Intelligent milling equipment

Technical Field

The invention belongs to the field of grain processing machinery, and particularly relates to intelligent milling equipment for milling grains.

Background

In the grain processing process, milling treatment is often required, for example, grains are subjected to chaff removal to form brown rice, and the brown rice is subjected to milling to remove skin layers, embryos and the like to form polished rice.

In the prior art, all the operating parameters of the milling equipment are fixed values when the processing is started; after a period of processing, an operator samples and analyzes, and then adjusts parameters according to the analysis result, and the manual judgment and adjustment mode not only consumes manpower, but also has the possibility of influencing the product quality due to errors.

In addition, in order to realize automatic control, some devices which perform feedback adjustment in real time through automatic detection and detection results exist in the prior art. However, the feedback regulation means require a period of gradual regulation to steady state during the initial period of operation of the plant, during which the obtained cereal product is generally of unsatisfactory quality and needs to be discarded or reprocessed, so that the overall efficiency remains insufficient.

Disclosure of Invention

In order to solve the problems, the invention provides a grinding device which can quickly reach the optimal stable state in the early treatment stage, and adopts the following technical scheme:

the invention provides intelligent milling equipment, which is used for milling grains and comprises: the milling device is used for milling the grains; and a control device, be used for controlling the process of milling, wherein the device of milling has main cylinder, drive main cylinder pivoted main cylinder actuating mechanism, the abrasive band that is driven by main cylinder, thereby hold cereal and with the abrasive band cooperation realize a plurality of whitening chambers that mill and carry out the discharge mechanism of ejection of compact to the cereal after the whitening chamber is milled, a serial communication port, main cylinder actuating mechanism is the motor, discharge mechanism has the chamber ejection of compact subassembly of milling that is arranged in carrying out the ejection of compact to the material in the whitening chamber, this chamber ejection of compact subassembly of milling has the opening aperture corresponding with different ejection of compact flow, a control device includes: an opening current value storage part for storing different grinding current values and opening openings corresponding to the grinding current values when the main roller driving mechanism drives the main roller to grind; a current setting section for setting a current value to be used in the grinding process as a current set current value; a retrieval acquisition part used for retrieving the opening current value storage part according to the current set current value and acquiring the opening corresponding to the current set current value; and the discharging control part controls the discharging mechanism by taking at least the opening degree as the initial opening degree of the grinding treatment.

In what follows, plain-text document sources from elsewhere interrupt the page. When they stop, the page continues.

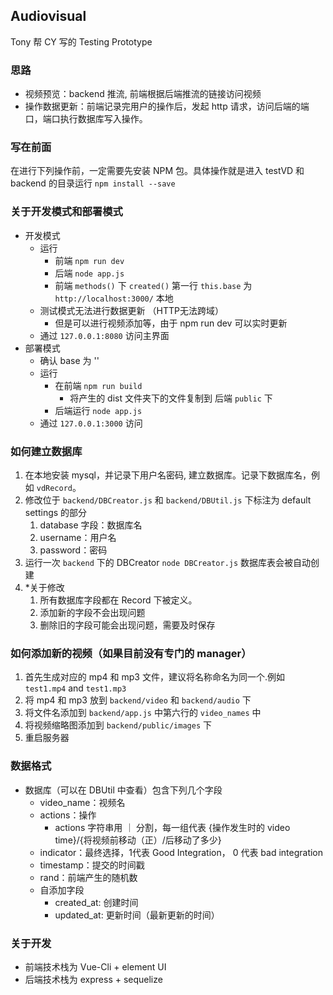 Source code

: Audiovisual
-------
Tony 帮 CY 写的 Testing Prototype
### 思路
- 视频预览：backend 推流, 前端根据后端推流的链接访问视频
- 操作数据更新：前端记录完用户的操作后，发起 http 请求，访问后端的端口，端口执行数据库写入操作。
### 写在前面
在进行下列操作前，一定需要先安装 NPM 包。具体操作就是进入 testVD 和 backend 的目录运行
`npm install --save`
### 关于开发模式和部署模式
- 开发模式
  - 运行
    - 前端 `npm run dev`
    - 后端 `node app.js`
    - 前端 `methods()` 下 `created()` 第一行 `this.base` 为 `http://localhost:3000/` 本地
  - 测试模式无法进行数据更新 （HTTP无法跨域）
    - 但是可以进行视频添加等，由于 npm run dev 可以实时更新
  - 通过 `127.0.0.1:8080` 访问主界面
- 部署模式
  - 确认 base 为 ''
  - 运行
    - 在前端 `npm run build` 
      - 将产生的 dist 文件夹下的文件复制到 后端 `public` 下
    - 后端运行 `node app.js`
  - 通过 `127.0.0.1:3000` 访问

### 如何建立数据库
1. 在本地安装 mysql，并记录下用户名密码, 建立数据库。记录下数据库名，例如 `vdRecord`。
2. 修改位于 `backend/DBCreator.js` 和 `backend/DBUtil.js` 下标注为 default settings 的部分
   1. database 字段：数据库名
   2. username：用户名
   3. password：密码
3. 运行一次 `backend` 下的 DBCreator `node DBCreator.js` 数据库表会被自动创建
4. *关于修改
   1. 所有数据库字段都在 Record 下被定义。
   2. 添加新的字段不会出现问题
   3. 删除旧的字段可能会出现问题，需要及时保存
   
### 如何添加新的视频（如果目前没有专门的 manager）
1. 首先生成对应的 mp4 和 mp3 文件，建议将名称命名为同一个.例如 `test1.mp4` and `test1.mp3`
2. 将 mp4 和 mp3 放到 `backend/video` 和 `backend/audio` 下
3. 将文件名添加到 `backend/app.js` 中第六行的 `video_names` 中
4. 将视频缩略图添加到 `backend/public/images` 下
5. 重启服务器

### 数据格式
- 数据库（可以在 DBUtil 中查看）包含下列几个字段
  - video_name：视频名
  - actions：操作
    - actions 字符串用 ｜ 分割，每一组代表 {操作发生时的 video time}/{将视频前移动（正）/后移动了多少}
  - indicator：最终选择，1代表 Good Integration， 0 代表 bad integration
  - timestamp：提交的时间戳
  - rand：前端产生的随机数
  - 自添加字段
    - created_at: 创建时间
    - updated_at: 更新时间（最新更新的时间）

### 关于开发
- 前端技术栈为 Vue-Cli + element UI
- 后端技术栈为 express + sequelize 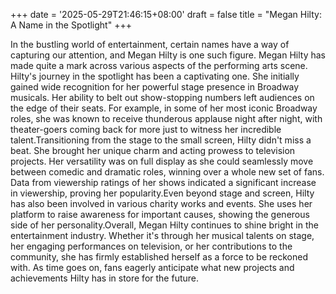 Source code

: +++
date = '2025-05-29T21:46:15+08:00'
draft = false
title = "Megan Hilty: A Name in the Spotlight"
+++

In the bustling world of entertainment, certain names have a way of capturing our attention, and Megan Hilty is one such figure. Megan Hilty has made quite a mark across various aspects of the performing arts scene. Hilty's journey in the spotlight has been a captivating one. She initially gained wide recognition for her powerful stage presence in Broadway musicals. Her ability to belt out show-stopping numbers left audiences on the edge of their seats. For example, in some of her most iconic Broadway roles, she was known to receive thunderous applause night after night, with theater-goers coming back for more just to witness her incredible talent.Transitioning from the stage to the small screen, Hilty didn't miss a beat. She brought her unique charm and acting prowess to television projects. Her versatility was on full display as she could seamlessly move between comedic and dramatic roles, winning over a whole new set of fans. Data from viewership ratings of her shows indicated a significant increase in viewership, proving her popularity.Even beyond stage and screen, Hilty has also been involved in various charity works and events. She uses her platform to raise awareness for important causes, showing the generous side of her personality.Overall, Megan Hilty continues to shine bright in the entertainment industry. Whether it's through her musical talents on stage, her engaging performances on television, or her contributions to the community, she has firmly established herself as a force to be reckoned with. As time goes on, fans eagerly anticipate what new projects and achievements Hilty has in store for the future.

The above intelligent milling device provided by the present invention may further have the technical features, wherein the control device further comprises: a picture storage part for storing a current value setting picture; an input display part for displaying a current value setting picture so as to enable an operator to input a current value for grinding treatment, and a grinding current acquisition part for acquiring the current value input by the operator and setting the input current value as the current set current value.

In addition, the above-mentioned intelligent milling device provided by the present invention may further have a technical feature that the control device further comprises: a standard current value storage unit for storing standard milling current values corresponding to different grain varieties; a picture storage part for storing a milling variety selection picture; and an input display unit for displaying a milled variety selection screen and displaying the grain varieties in the standard current storage unit on the milled variety selection screen so as to allow an operator to select one of the grain varieties as a current milled variety, wherein the current setting unit acquires a standard milling current value corresponding to the current milled variety from the standard current storage unit according to the selection of the operator and sets the acquired standard milling current value as a current setting current value.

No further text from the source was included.